Task statement –
Taking the line with "5e+02 & MPPI" as the first and the line with "characteristic of all" as the last, set down the lines below exactly, pictures excluded.

◆ ◆ ◆

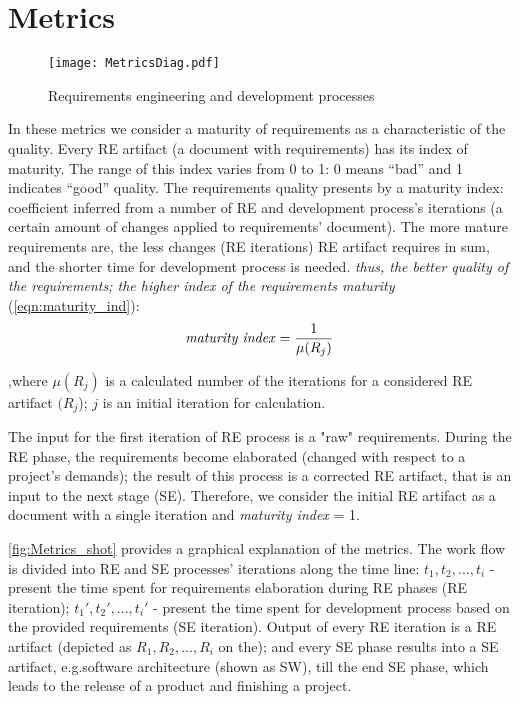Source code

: \section{Metrics}
\label{sec:Solution} 

\begin{figure*}[!h]
	\centering
		\texttt{[image: MetricsDiag.pdf]}
	\caption{Requirements engineering and development processes}
	\label{fig:Metrics_shot}
\end{figure*}




In these metrics we consider a maturity of requirements as a characteristic of the quality.
Every RE artifact (a document with requirements) has its index of maturity. The range of this index varies from 0 to 1: 0 means ``bad'' and 1 indicates ``good'' quality.
The requirements quality presents by a maturity index: coefficient inferred from a number of RE and development process's iterations (a certain amount of changes applied to requirements' document).
The more mature requirements are, the less changes (RE iterations) RE artifact requires in sum, and the shorter time for development process is needed. \textsl{thus, the better quality of the requirements; the higher index of the requirements maturity} (\autoref{eqn:maturity_ind}):
  \begin{equation}\label{eqn:maturity_ind}
\textrm{\textit{maturity index}} = \frac{1}{\mu(R_{j})}
	\end{equation}

,where $\mu(R_{j})$ is a calculated number of the iterations for a considered RE artifact $(R_{j}$); $j$ is an initial iteration for calculation.

The input for the first iteration of RE process is a "raw" requirements. During the RE phase, the requirements become elaborated (changed with respect to a project's demands); the result of this process is a corrected RE artifact, that is an input to the next stage (SE). Therefore, we consider the initial RE artifact as a document with a single iteration and \textit{maturity index} = 1.

\autoref{fig:Metrics_shot} provides a graphical explanation of the metrics. The work flow is divided into RE and SE processes' iterations along the time line: $t_{1},t_{2},...,t_{i}$ - present the time spent for requirements elaboration during RE phases (RE iteration); $t_{1}',t_{2}',...,t_{i}'$ - present the time spent for development process based on the provided requirements (SE iteration).
Output of every RE iteration is a RE artifact (depicted as $R_{1},R_{2},...,R_{i}$ on the); and every SE phase results into a SE artifact, e.g.software architecture (shown as SW), till the end SE phase, which leads to the release of a product and finishing a project.  

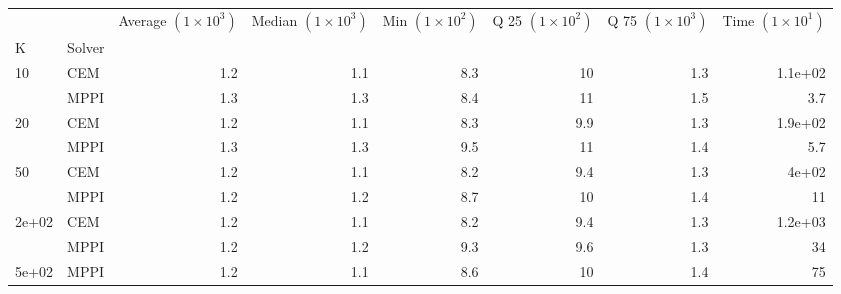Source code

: \documentclass[]{standalone}
\begin{document}
\begin{tabular}{llrrrrrr}
\toprule
      &      &  Average $(1 \times 10^3) $ &  Median $(1 \times 10^3) $ &  Min $(1 \times 10^2) $ &  Q 25 $(1 \times 10^2) $ &  Q 75 $(1 \times 10^3) $ &  Time $(1 \times 10^1) $ \\
K & Solver &                             &                            &                         &                          &                          &                          \\
\midrule
10    & CEM &                         1.2 &                        1.1 &                     8.3 &                       10 &                      1.3 &                  1.1e+02 \\
      & MPPI &                         1.3 &                        1.3 &                     8.4 &                       11 &                      1.5 &                      3.7 \\
20    & CEM &                         1.2 &                        1.1 &                     8.3 &                      9.9 &                      1.3 &                  1.9e+02 \\
      & MPPI &                         1.3 &                        1.3 &                     9.5 &                       11 &                      1.4 &                      5.7 \\
50    & CEM &                         1.2 &                        1.1 &                     8.2 &                      9.4 &                      1.3 &                    4e+02 \\
      & MPPI &                         1.2 &                        1.2 &                     8.7 &                       10 &                      1.4 &                       11 \\
2e+02 & CEM &                         1.2 &                        1.1 &                     8.2 &                      9.4 &                      1.3 &                  1.2e+03 \\
      & MPPI &                         1.2 &                        1.2 &                     9.3 &                      9.6 &                      1.3 &                       34 \\
5e+02 & MPPI &                         1.2 &                        1.1 &                     8.6 &                       10 &                      1.4 &                       75 \\
\bottomrule
\end{tabular}
\end{document}
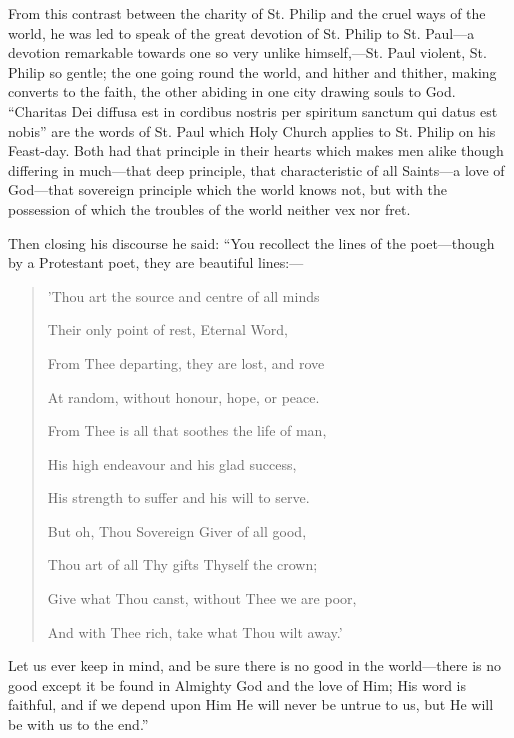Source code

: From this contrast between the charity of St. Philip and the cruel
ways of the world, he was led to speak of the great devotion of St.
Philip to St. Paul—a devotion remarkable towards one so very unlike
himself,—St. Paul violent, St. Philip so gentle; the one going round
the world, and hither and thither, making converts to the faith, the
other abiding in one city drawing souls to God. ``Charitas Dei
diffusa est in cordibus nostris per spiritum sanctum qui datus est
nobis'' are the words of St. Paul which Holy Church applies to St.
Philip on his Feast-day. Both had that principle in their hearts which
makes men alike though differing in much—that deep principle, that
characteristic of all Saints—a love of God—that sovereign
principle which the world knows not, but with the possession of which
the troubles of the world neither vex nor fret.

Then closing his discourse he said: ``You recollect the lines
of the poet—though by a Protestant poet, they are beautiful lines:—

\begin{quote}

'Thou art the source and centre of all minds

Their only point of rest, Eternal Word,

From Thee departing, they are lost, and rove

At random, without honour, hope, or peace.

From Thee is all that soothes the life of man,

His high endeavour and his glad success,

His strength to suffer and his will to serve.

But oh, Thou Sovereign Giver of all good,

Thou art of all Thy gifts Thyself the crown;

Give what Thou canst, without Thee we are poor,

And with Thee rich, take what Thou wilt away.'

\end{quote}

Let us ever keep in mind, and be sure there is no good in the world—there
is no good except it be found in Almighty God and the love of Him; His
word is faithful, and if we depend upon Him He will never be untrue to
us, but He will be with us to the end.''


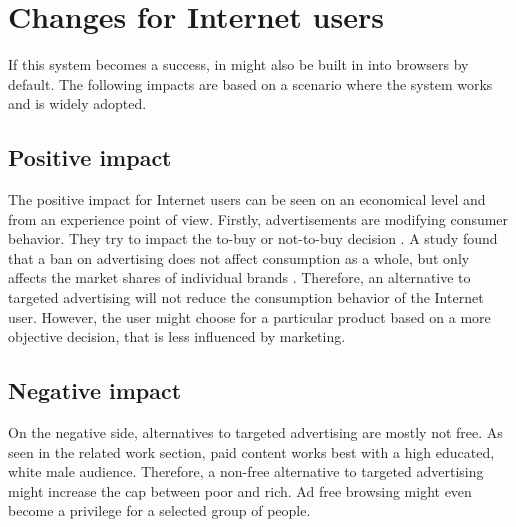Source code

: \section{Changes for Internet users}
If this system becomes a success, in might also be built in into browsers by default. The following impacts are based on a scenario where the system works and is widely adopted. 

\subsection{Positive impact}
The positive impact for Internet users can be seen on an economical level and from an experience point of view. Firstly, advertisements are modifying consumer behavior. They try to impact the to-buy or not-to-buy decision \cite{johnson2007consumer}. A study found that a ban on advertising does not affect consumption as a whole, but only affects the market shares of individual brands \cite{advertisementsconsumption}. Therefore, an alternative to targeted advertising will not reduce the consumption behavior of the Internet user. However, the user might choose for a particular product based on a more objective decision, that is less influenced by marketing.

\subsection{Negative impact}
On the negative side, alternatives to targeted advertising are mostly not free. As seen in the related work section, paid content works best with a high educated, white male audience. Therefore, a non-free alternative to targeted advertising might increase the cap between poor and rich. Ad free browsing might even become a privilege for a selected group of people.
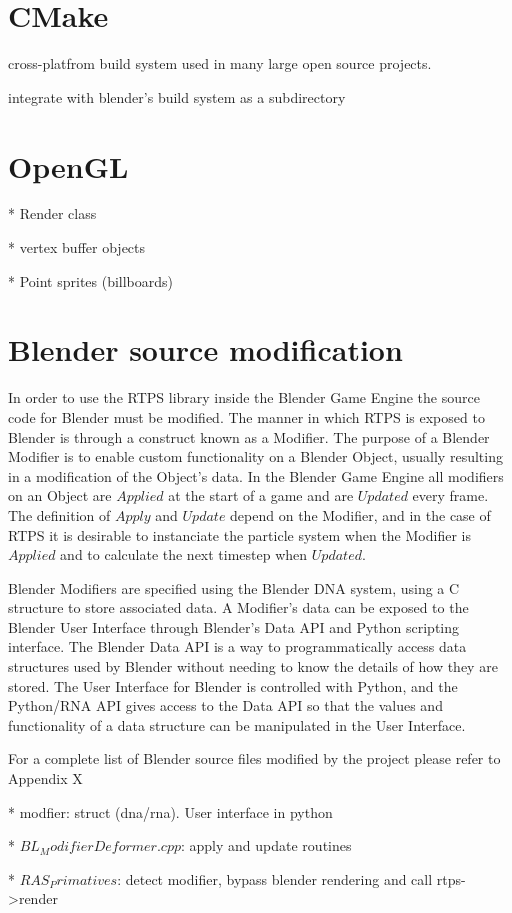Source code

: \section{CMake}
cross-platfrom build system used in many large open source projects.


integrate with blender's build system as a subdirectory


\section{OpenGL}
* Render class


* vertex buffer objects


* Point sprites (billboards)




\section{Blender source modification}

In order to use the RTPS library inside the Blender Game Engine the source code
for Blender must be modified. The manner in which RTPS is exposed to Blender is
through a construct known as a Modifier. The purpose of a Blender Modifier is
to enable custom functionality on a Blender Object, usually resulting in a
modification of the Object's data. In the Blender Game Engine all modifiers on an Object are
$Applied$ at the start of a game and are $Updated$ every frame. The definition
of $Apply$ and $Update$ depend on the Modifier, and in the case of RTPS it is
desirable to instanciate the particle system when the Modifier is $Applied$ and
to calculate the next timestep when $Updated$.


Blender Modifiers are specified using the Blender DNA system, using a C
structure to store associated data. A Modifier's data can be exposed to the Blender User Interface
through Blender's Data API and Python scripting interface. The Blender Data API
is a way to programmatically access data structures used by Blender without
needing to know the details of how they are stored.\cite{b3dDataAPI} The User
Interface for Blender is controlled with Python, and the Python/RNA API gives
access to the Data API so that the values and functionality of a data structure
can be manipulated in the User Interface.



For a complete list of Blender source files modified by the project please refer to Appendix X

* modfier: struct (dna/rna). User interface in python


* $BL_ModifierDeformer.cpp$: apply and update routines


* $RAS_Primatives$: detect modifier, bypass blender rendering and call rtps->render



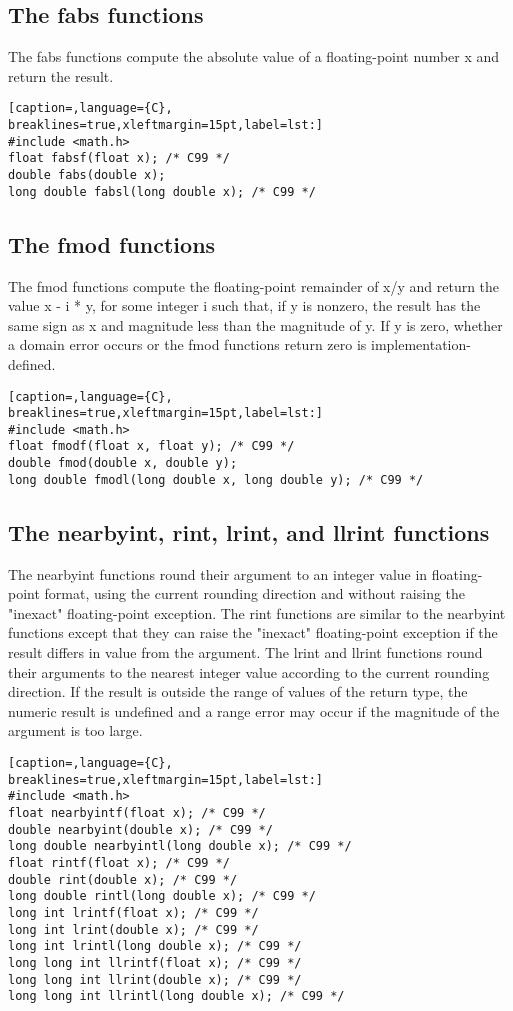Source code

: \subsection{The fabs functions}
The fabs functions compute the absolute value of a floating-point number x and
return the result.
\lstset{basicstyle=\scriptsize, numbers=left, captionpos=b, tabsize=4}
\begin{lstlisting}[caption=,language={C},
breaklines=true,xleftmargin=15pt,label=lst:]
#include <math.h>
float fabsf(float x); /* C99 */
double fabs(double x); 
long double fabsl(long double x); /* C99 */
\end{lstlisting}

\subsection{The fmod functions}
The fmod functions compute the floating-point remainder of x/y and return the
value x - i * y, for some integer i such that, if y is nonzero, the result has
the same sign as x and magnitude less than the magnitude of y. If y is zero,
whether a domain error occurs or the fmod functions return zero is
implementation-defined.
\lstset{basicstyle=\scriptsize, numbers=left, captionpos=b, tabsize=4}
\begin{lstlisting}[caption=,language={C},
breaklines=true,xleftmargin=15pt,label=lst:]
#include <math.h>
float fmodf(float x, float y); /* C99 */
double fmod(double x, double y);
long double fmodl(long double x, long double y); /* C99 */
\end{lstlisting}

\subsection{The nearbyint, rint, lrint, and llrint functions}
The nearbyint functions round their argument to an integer value in
floating-point format, using the current rounding direction and without raising
the "inexact" floating-point exception.  The rint functions are similar to the
nearbyint functions except that they can raise the "inexact" floating-point
exception if the result differs in value from the argument.  The lrint and
llrint functions round their arguments to the nearest integer value according
to the current rounding direction. If the result is outside the range of values
of the return type, the numeric result is undefined and a range error may occur
if the magnitude of the argument is too large.
\lstset{basicstyle=\scriptsize, numbers=left, captionpos=b, tabsize=4}
\begin{lstlisting}[caption=,language={C},
breaklines=true,xleftmargin=15pt,label=lst:]
#include <math.h>
float nearbyintf(float x); /* C99 */
double nearbyint(double x); /* C99 */
long double nearbyintl(long double x); /* C99 */
float rintf(float x); /* C99 */
double rint(double x); /* C99 */
long double rintl(long double x); /* C99 */
long int lrintf(float x); /* C99 */
long int lrint(double x); /* C99 */
long int lrintl(long double x); /* C99 */
long long int llrintf(float x); /* C99 */
long long int llrint(double x); /* C99 */
long long int llrintl(long double x); /* C99 */
\end{lstlisting}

◆ ◆ ◆

Written answer –
5e+02 & MPPI &                         1.2 &                        1.1 &                     8.6 &                       10 &                      1.4 &                       75 \\
\bottomrule
\end{tabular}
\end{document}
Source code

: From this contrast between the charity of St. Philip and the cruel
ways of the world, he was led to speak of the great devotion of St.
Philip to St. Paul—a devotion remarkable towards one so very unlike
himself,—St. Paul violent, St. Philip so gentle; the one going round
the world, and hither and thither, making converts to the faith, the
other abiding in one city drawing souls to God. ``Charitas Dei
diffusa est in cordibus nostris per spiritum sanctum qui datus est
nobis'' are the words of St. Paul which Holy Church applies to St.
Philip on his Feast-day. Both had that principle in their hearts which
makes men alike though differing in much—that deep principle, that
characteristic of all Saints—a love of God—that sovereign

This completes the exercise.